**SOURCE MATERIAL:**
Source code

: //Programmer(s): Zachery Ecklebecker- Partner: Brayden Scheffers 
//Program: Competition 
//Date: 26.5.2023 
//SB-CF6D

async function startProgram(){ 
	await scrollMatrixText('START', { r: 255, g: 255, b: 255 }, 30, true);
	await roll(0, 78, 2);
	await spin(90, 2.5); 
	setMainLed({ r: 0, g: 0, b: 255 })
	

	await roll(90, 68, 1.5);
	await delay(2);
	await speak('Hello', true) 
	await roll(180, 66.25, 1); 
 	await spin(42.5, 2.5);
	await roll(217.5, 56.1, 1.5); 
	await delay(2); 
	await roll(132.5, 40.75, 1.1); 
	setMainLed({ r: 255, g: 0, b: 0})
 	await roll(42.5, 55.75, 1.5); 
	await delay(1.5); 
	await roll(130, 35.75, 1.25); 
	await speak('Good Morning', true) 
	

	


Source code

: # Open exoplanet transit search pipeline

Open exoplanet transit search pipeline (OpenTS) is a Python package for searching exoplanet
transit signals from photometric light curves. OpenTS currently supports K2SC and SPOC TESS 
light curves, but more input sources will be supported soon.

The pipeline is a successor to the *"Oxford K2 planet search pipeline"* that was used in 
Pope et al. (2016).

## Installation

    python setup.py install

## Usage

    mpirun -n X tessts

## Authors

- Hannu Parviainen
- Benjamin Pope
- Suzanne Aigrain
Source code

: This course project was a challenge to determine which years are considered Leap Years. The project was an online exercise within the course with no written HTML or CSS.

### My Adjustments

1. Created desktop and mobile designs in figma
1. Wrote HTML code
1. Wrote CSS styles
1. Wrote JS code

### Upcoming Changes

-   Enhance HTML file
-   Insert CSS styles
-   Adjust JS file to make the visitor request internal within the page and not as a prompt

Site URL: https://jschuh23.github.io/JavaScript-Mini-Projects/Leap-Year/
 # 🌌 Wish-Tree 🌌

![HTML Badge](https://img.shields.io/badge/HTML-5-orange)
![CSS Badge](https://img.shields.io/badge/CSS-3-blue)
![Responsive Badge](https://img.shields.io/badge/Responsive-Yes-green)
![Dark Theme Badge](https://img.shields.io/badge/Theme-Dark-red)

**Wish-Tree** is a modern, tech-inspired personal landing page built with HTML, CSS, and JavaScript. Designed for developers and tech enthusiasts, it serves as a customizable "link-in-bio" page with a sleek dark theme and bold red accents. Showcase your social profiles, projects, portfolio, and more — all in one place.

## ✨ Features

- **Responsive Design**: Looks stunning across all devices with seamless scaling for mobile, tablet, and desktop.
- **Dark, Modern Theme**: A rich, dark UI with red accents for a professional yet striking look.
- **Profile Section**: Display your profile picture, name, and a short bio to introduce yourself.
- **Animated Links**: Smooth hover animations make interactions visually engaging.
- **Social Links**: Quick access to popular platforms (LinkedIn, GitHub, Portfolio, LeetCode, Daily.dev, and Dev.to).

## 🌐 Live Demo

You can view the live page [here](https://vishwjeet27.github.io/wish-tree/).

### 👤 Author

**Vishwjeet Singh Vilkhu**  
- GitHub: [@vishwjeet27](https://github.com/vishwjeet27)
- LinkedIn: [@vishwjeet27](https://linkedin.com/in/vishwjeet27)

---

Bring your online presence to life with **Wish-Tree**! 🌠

**WORK INSTRUCTIONS:** What is needed is an exact copy of all the entries.

**THE COMPLETED TASK:**
Source code

: //Programmer(s): Zachery Ecklebecker- Partner: Brayden Scheffers 
//Program: Competition 
//Date: 26.5.2023 
//SB-CF6D

async function startProgram(){ 
	await scrollMatrixText('START', { r: 255, g: 255, b: 255 }, 30, true);
	await roll(0, 78, 2);
	await spin(90, 2.5); 
	setMainLed({ r: 0, g: 0, b: 255 })
	

	await roll(90, 68, 1.5);
	await delay(2);
	await speak('Hello', true) 
	await roll(180, 66.25, 1); 
 	await spin(42.5, 2.5);
	await roll(217.5, 56.1, 1.5); 
	await delay(2); 
	await roll(132.5, 40.75, 1.1); 
	setMainLed({ r: 255, g: 0, b: 0})
 	await roll(42.5, 55.75, 1.5); 
	await delay(1.5); 
	await roll(130, 35.75, 1.25); 
	await speak('Good Morning', true) 
	

	


Source code

: # Open exoplanet transit search pipeline

Open exoplanet transit search pipeline (OpenTS) is a Python package for searching exoplanet
transit signals from photometric light curves. OpenTS currently supports K2SC and SPOC TESS 
light curves, but more input sources will be supported soon.

The pipeline is a successor to the *"Oxford K2 planet search pipeline"* that was used in 
Pope et al. (2016).

## Installation

    python setup.py install

## Usage

    mpirun -n X tessts

## Authors

- Hannu Parviainen
- Benjamin Pope
- Suzanne Aigrain
Source code

: This course project was a challenge to determine which years are considered Leap Years. The project was an online exercise within the course with no written HTML or CSS.

### My Adjustments

1. Created desktop and mobile designs in figma
1. Wrote HTML code
1. Wrote CSS styles
1. Wrote JS code

### Upcoming Changes

-   Enhance HTML file
-   Insert CSS styles
-   Adjust JS file to make the visitor request internal within the page and not as a prompt

Site URL: https://jschuh23.github.io/JavaScript-Mini-Projects/Leap-Year/
 # 🌌 Wish-Tree 🌌

![HTML Badge](https://img.shields.io/badge/HTML-5-orange)
![CSS Badge](https://img.shields.io/badge/CSS-3-blue)
![Responsive Badge](https://img.shields.io/badge/Responsive-Yes-green)
![Dark Theme Badge](https://img.shields.io/badge/Theme-Dark-red)

**Wish-Tree** is a modern, tech-inspired personal landing page built with HTML, CSS, and JavaScript. Designed for developers and tech enthusiasts, it serves as a customizable "link-in-bio" page with a sleek dark theme and bold red accents. Showcase your social profiles, projects, portfolio, and more — all in one place.

## ✨ Features

- **Responsive Design**: Looks stunning across all devices with seamless scaling for mobile, tablet, and desktop.
- **Dark, Modern Theme**: A rich, dark UI with red accents for a professional yet striking look.
- **Profile Section**: Display your profile picture, name, and a short bio to introduce yourself.
- **Animated Links**: Smooth hover animations make interactions visually engaging.
- **Social Links**: Quick access to popular platforms (LinkedIn, GitHub, Portfolio, LeetCode, Daily.dev, and Dev.to).

## 🌐 Live Demo

You can view the live page [here](https://vishwjeet27.github.io/wish-tree/).

### 👤 Author

**Vishwjeet Singh Vilkhu**  
- GitHub: [@vishwjeet27](https://github.com/vishwjeet27)
- LinkedIn: [@vishwjeet27](https://linkedin.com/in/vishwjeet27)

---

Bring your online presence to life with **Wish-Tree**! 🌠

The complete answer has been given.